A variety of diets have been proposed for patients with established CAD.22 While considerable debate exists regarding the “optimal” diet, widely accepted recommendations include a diet that promotes fruits, vegetables, grains, low fat dairy products, fish, poultry and lean meat with a saturated fat intake of <10% and total cholesterol <200 mg/day.23
External enhanced counterpulsation (EECP) is a non‐invasive technique that uses three sets of pneumatic cuffs that are wrapped around the lower extremities and achieves haemodynamic effects similar to an intra‐aortic balloon pump.24 Appropriate patients for EECP include those with angina refractory to maximal medical treatment when surgical and/or percutaneous revascularisation is not possible. Observational and randomised trials indicate that a majority of patients will achieve both an improvement in symptoms and exercise capacity that can persist for up to 2 years.25
The thermal energy of laser beams can be used to create channels in the myocardium either surgically (transmyocardial laser revascularisation—TMR) or percutaneously (percutaneous transmyocardial laser revascularisation—PTMR). These channels are thought to deliver nutrients directly to ischaemic myocardium, but other suggested mechanisms include denervation of the left ventricle and promotion of angiogenesis. While initial observational trials found a benefit for laser revascularisation, recent randomised trials suggest a significant placebo effect and no difference between medical treatment and laser revascularisation.26
PCI has been shown to reduce the frequency and severity of angina, but does not reduce future cardiovascular events nor improve survival. In recent years there have been dramatic advances in the percutaneous management of CAD including newer anticoagulants such as bivalirudin, drug eluting stents and closure devices.27 The recently reported COURAGE (Clinical Outcomes Utilizing Revascularization and Aggressive Drug Evaluation) trial found that a strategy of PCI combined with aggressive medical treatment was not superior to medical treatment alone in patients with stable angina.28 PCI should therefore be reserved for patients who remain symptomatic despite optimal medical treatment.
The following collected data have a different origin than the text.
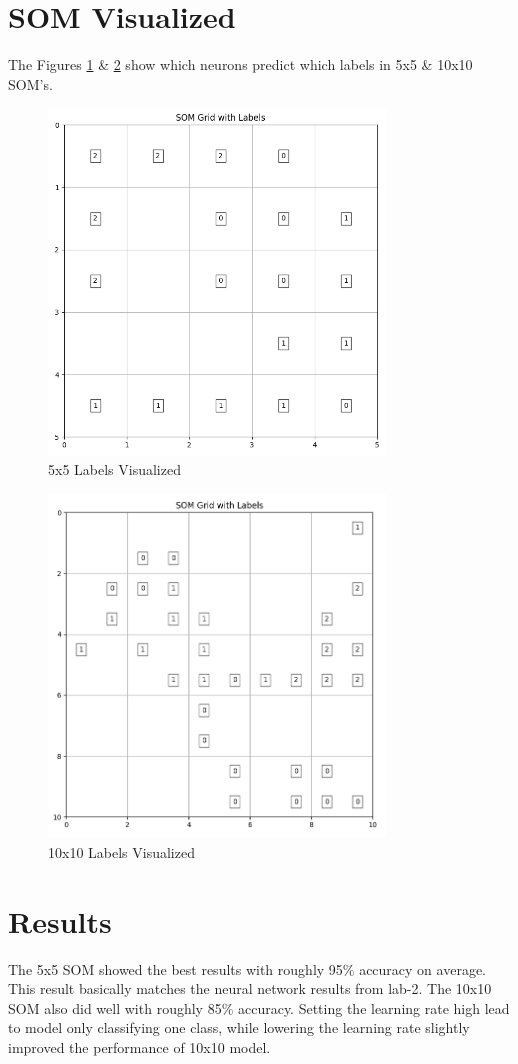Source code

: \documentclass{article}
\begin{document}
\section*{SOM Visualized}
The Figures \ref{fig:5-labels} \& \ref{fig:10-labels} show which neurons predict which labels in 5x5 \& 10x10 SOM's.
\begin{figure}[H]
    \centering
    \includegraphics[width=0.8\textwidth]{5-labels.png}
    \caption{5x5 Labels Visualized}
    \label{fig:5-labels}
\end{figure}
\begin{figure}[H]
    \centering
    \includegraphics[width=0.8\textwidth]{10-labels.png}
    \caption{10x10 Labels Visualized}
    \label{fig:10-labels}
\end{figure}

\section*{Results}
The 5x5 SOM showed the best results with roughly 95\% accuracy on average. This result basically matches the neural network results from lab-2. The 10x10 SOM also did well with roughly 85\% accuracy. Setting the learning rate high lead to model only classifying one class, while lowering the learning rate slightly improved the performance of 10x10 model.
\end{document}
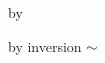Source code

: \begin{lamportproof}
    \begin{pfproof}
      \qedstep
        \begin{pfproof}
          by 
        \end{pfproof}
    \end{pfproof}

    \begin{pfproof}
      \qedstep
        \begin{pfproof}
          by inversion $\sim$
        \end{pfproof}
    \end{pfproof}

\end{lamportproof}

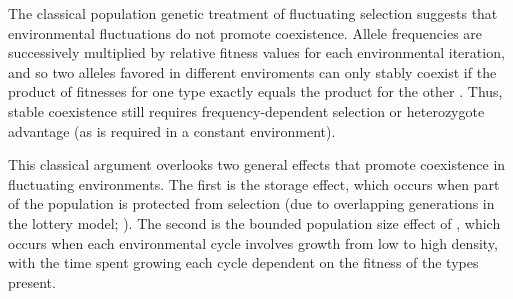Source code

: \documentclass[11pt]{article}
\begin{document}
The classical population genetic treatment of fluctuating selection suggests that environmental fluctuations do not promote coexistence. Allele frequencies are successively multiplied by relative fitness values for each environmental iteration, and so two alleles favored in different enviroments can only stably coexist if the product of fitnesses for one type exactly equals the product for the other \citep{dempster_1955}. Thus, stable coexistence still requires frequency-dependent selection or heterozygote advantage (as is required in a constant environment). 

This classical argument overlooks two general effects that promote coexistence in fluctuating environments. The first is the storage effect, which occurs when part of the population is protected from selection (due to overlapping generations in the lottery model; \citealt{chesson_1981}). The second is the  bounded population size effect of \cite{yi_2013}, which occurs when each environmental cycle involves growth from low to high density, with the time spent growing each cycle dependent on the fitness of the types present.


\end{document}
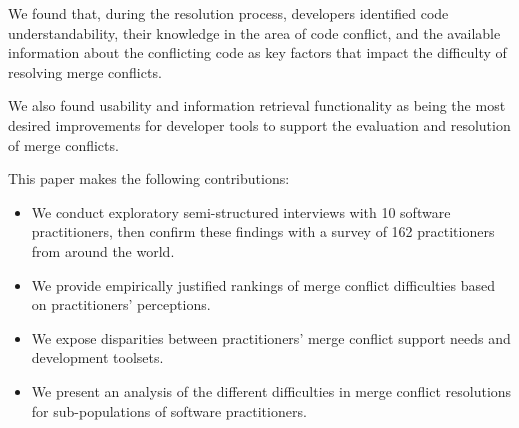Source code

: We found that, during the resolution process, developers identified code understandability, their knowledge in the area of code conflict, and the available information about the conflicting code as key factors that impact the difficulty of resolving merge conflicts.

We also found usability and information retrieval functionality as being the most desired improvements for developer tools to support the evaluation and resolution of merge conflicts.

This paper makes the following contributions:
\begin{itemize}
\item We conduct exploratory semi-structured interviews with 10 software practitioners, then confirm these findings with a survey of 162 practitioners from around the world.
\item We provide empirically justified rankings of merge conflict difficulties based on practitioners' perceptions.
\item We expose disparities between practitioners' merge conflict support needs and development toolsets.
\item We present an analysis of the different difficulties in merge conflict resolutions for sub-populations of software practitioners.
\end{itemize}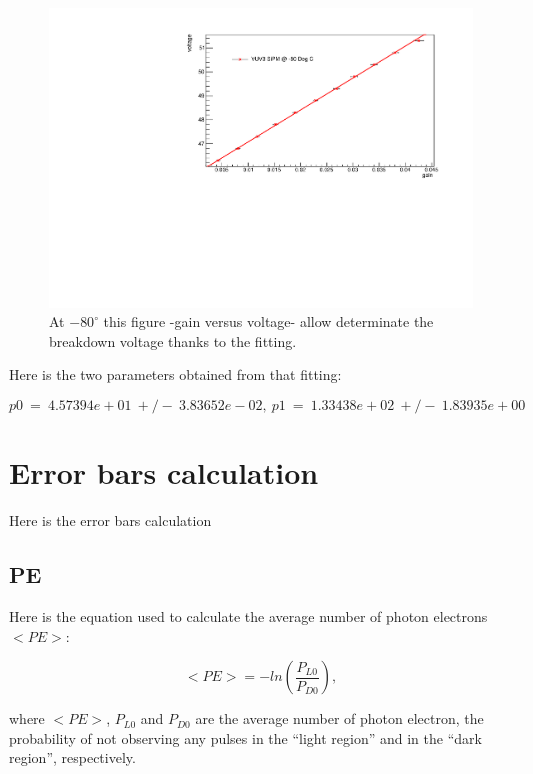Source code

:\documentclass[a4paper, 11pt]{report}%
\begin{document}
  \begin{figure}[!hbtp]
    \centering
    \includegraphics[totalheight=0.5\textwidth,trim=.5cm 0cm 1.6cm 0.9cm, clip=true]{../Pictures/BV_VUV3_-80C.pdf} 
    \caption{At $-80^\circ$ this figure -gain versus voltage- allow determinate the breakdown voltage thanks to the fitting.}
    \label{fig:BV_VUV3_SiPM}
  \end{figure}
  
  Here is the two parameters obtained from that fitting:
  
  \begin{equation}
    p0\ =\ 4.57394e+01\ +/-\ 3.83652e-02,\ p1\ =\ 1.33438e+02\ +/-\ 1.83935e+00 
  \end{equation}

  \newpage
  
  \section{Error bars calculation}
  
  Here is the error bars calculation
  
  \subsection{PE}
  
  Here is the equation used to calculate the average number of photon electrons $<PE>$:
  
  \begin{equation}
    <PE> =  -ln(\frac{P_{L0}}{P_{D0}}), 
  \end{equation}
 
  where $<PE>$, $P_{L0}$ and $P_{D0}$ are the average number of photon electron, the probability of not observing any pulses in the 
  ``light region'' and in the ``dark region'', respectively.
  \\
  
\end{document}
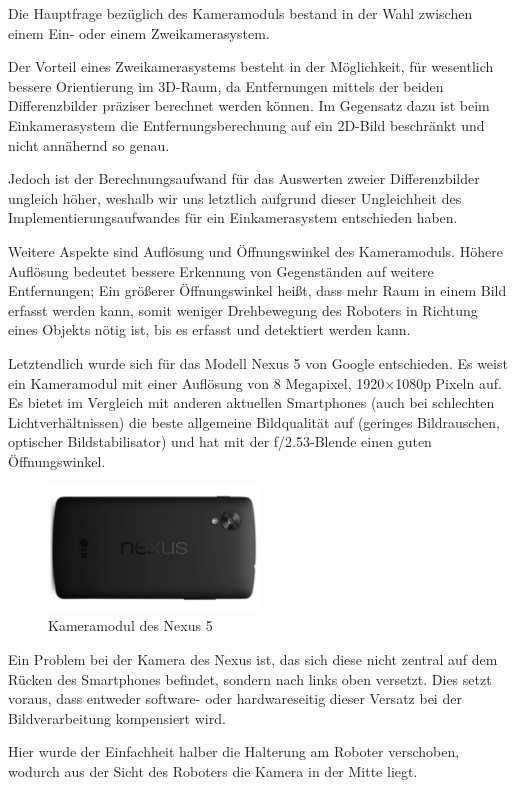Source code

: Die Hauptfrage bezüglich des Kameramoduls bestand in der Wahl zwischen einem Ein- oder einem Zweikamerasystem.

Der Vorteil eines Zweikamerasystems besteht in der Möglichkeit, für wesentlich bessere Orientierung im 3D-Raum, da Entfernungen mittels der beiden Differenzbilder präziser berechnet werden können.
Im Gegensatz dazu ist beim Einkamerasystem die Entfernungsberechnung auf ein 2D-Bild beschränkt und nicht annähernd so genau.

Jedoch ist der Berechnungsaufwand für das Auswerten zweier Differenzbilder ungleich höher, weshalb wir uns letztlich aufgrund dieser Ungleichheit des Implementierungsaufwandes für ein Einkamerasystem entschieden haben.

Weitere Aspekte sind Auflösung und Öffnungswinkel des Kameramoduls.
Höhere Auflösung bedeutet bessere Erkennung von Gegenständen auf weitere Entfernungen; Ein größerer Öffnungswinkel heißt, dass mehr Raum in einem Bild erfasst werden kann, somit weniger Drehbewegung des Roboters in Richtung eines Objekts nötig ist, bis es erfasst und detektiert werden kann.

Letztendlich wurde sich für das Modell Nexus 5 von Google entschieden. Es weist ein Kameramodul mit einer Auflösung von 8 Megapixel, 1920$\times$1080p Pixeln auf. Es bietet im Vergleich mit anderen aktuellen Smartphones (auch bei schlechten Lichtverhältnissen) die beste allgemeine Bildqualität auf (geringes Bildrauschen, optischer Bildstabilisator) und hat mit der f/2.53-Blende einen guten Öffnungswinkel.

\begin{figure}[h]
\centering
\includegraphics[width=0.5\textwidth]{Bilder/Robot/nexus_backside}
\caption{Kameramodul des Nexus 5}
\label{fig:camera}
\end{figure}

Ein Problem bei der Kamera des Nexus ist, das sich diese nicht zentral auf dem Rücken des Smartphones befindet, sondern nach links oben versetzt. Dies setzt voraus, dass entweder software- oder hardwareseitig dieser Versatz bei der Bildverarbeitung kompensiert wird.

Hier wurde der Einfachheit halber die Halterung am Roboter verschoben, wodurch aus der Sicht des Roboters die Kamera in der Mitte liegt.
The long term medical management of patients with stable CAD includes the use of aspirin, β‐blockers, nitrates and statins. Calcium channel blockers can be added if patients remain symptomatic, or used instead of β‐blockers when quality of life issues (such as preserved exercise capacity) are the primary treatment goals. ACE inhibitors can be considered in patients with established CAD, but provide the most benefit in the setting of reduced left ventricular function. The novel agent ranolazine can be added to conventional treatment when patients remain symptomatic. PCI should be considered when angina limits quality of life.